== Recorded data

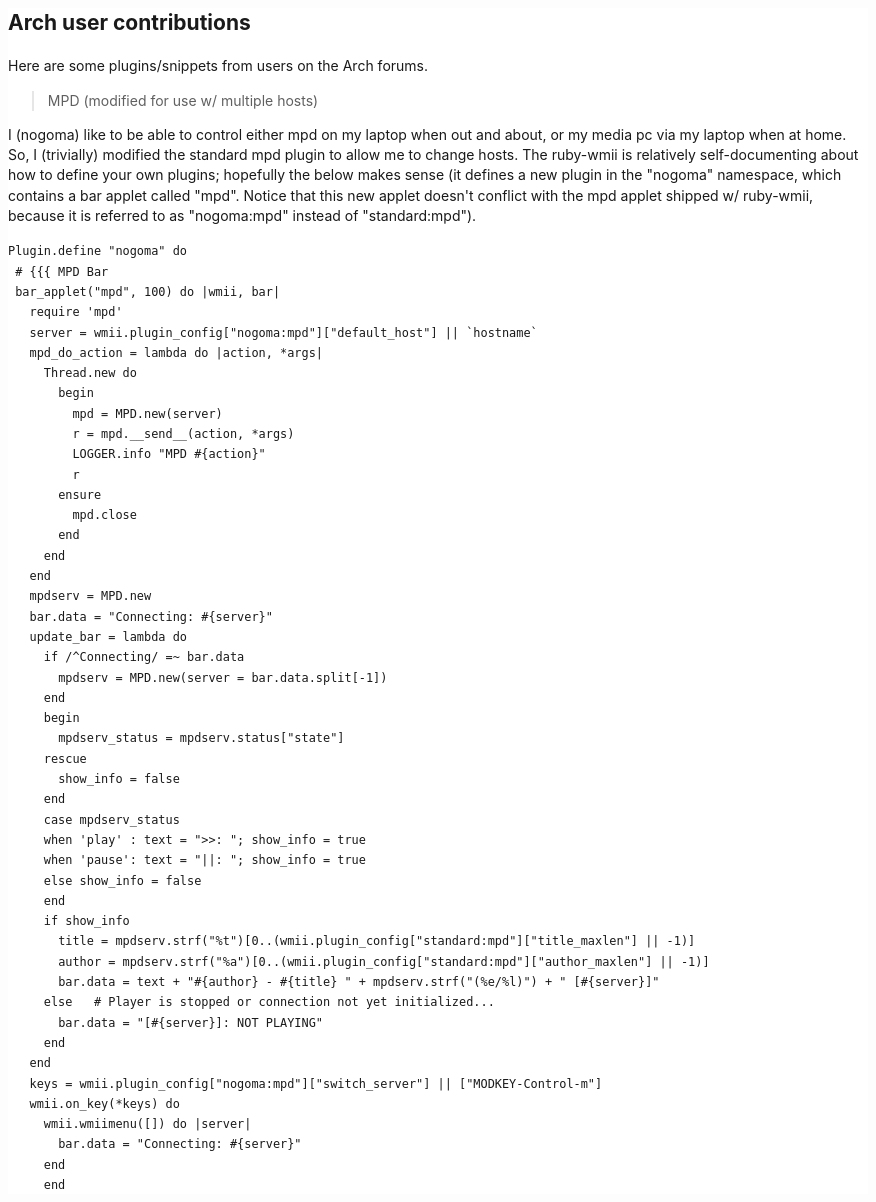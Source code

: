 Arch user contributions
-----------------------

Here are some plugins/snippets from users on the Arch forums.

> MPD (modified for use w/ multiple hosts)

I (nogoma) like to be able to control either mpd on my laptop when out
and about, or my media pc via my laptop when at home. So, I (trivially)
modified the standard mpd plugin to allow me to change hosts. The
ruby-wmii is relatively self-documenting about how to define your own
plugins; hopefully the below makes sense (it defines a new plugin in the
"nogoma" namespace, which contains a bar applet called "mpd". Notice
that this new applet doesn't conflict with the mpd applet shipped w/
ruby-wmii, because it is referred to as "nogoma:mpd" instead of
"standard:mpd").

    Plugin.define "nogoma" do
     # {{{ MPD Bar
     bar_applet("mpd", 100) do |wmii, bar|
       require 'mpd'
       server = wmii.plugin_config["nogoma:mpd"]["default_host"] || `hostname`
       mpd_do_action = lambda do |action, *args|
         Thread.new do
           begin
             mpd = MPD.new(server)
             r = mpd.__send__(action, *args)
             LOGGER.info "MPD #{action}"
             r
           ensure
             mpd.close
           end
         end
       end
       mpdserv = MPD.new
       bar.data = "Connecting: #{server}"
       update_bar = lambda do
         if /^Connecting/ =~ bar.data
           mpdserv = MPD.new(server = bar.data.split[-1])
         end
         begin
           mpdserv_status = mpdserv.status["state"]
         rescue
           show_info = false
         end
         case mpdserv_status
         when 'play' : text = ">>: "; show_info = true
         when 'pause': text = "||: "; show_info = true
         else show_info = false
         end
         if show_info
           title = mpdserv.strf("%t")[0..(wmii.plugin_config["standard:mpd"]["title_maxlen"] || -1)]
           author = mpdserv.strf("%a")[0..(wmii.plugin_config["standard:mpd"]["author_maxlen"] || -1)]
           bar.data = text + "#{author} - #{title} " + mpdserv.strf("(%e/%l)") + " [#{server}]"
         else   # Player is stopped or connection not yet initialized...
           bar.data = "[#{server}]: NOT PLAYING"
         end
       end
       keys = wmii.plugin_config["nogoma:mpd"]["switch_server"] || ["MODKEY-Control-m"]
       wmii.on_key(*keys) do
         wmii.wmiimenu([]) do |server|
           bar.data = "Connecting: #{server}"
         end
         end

====

What is expected:
Count the lines in the records that include the word "keys". Report the total alone.

Answer to this exercise:
2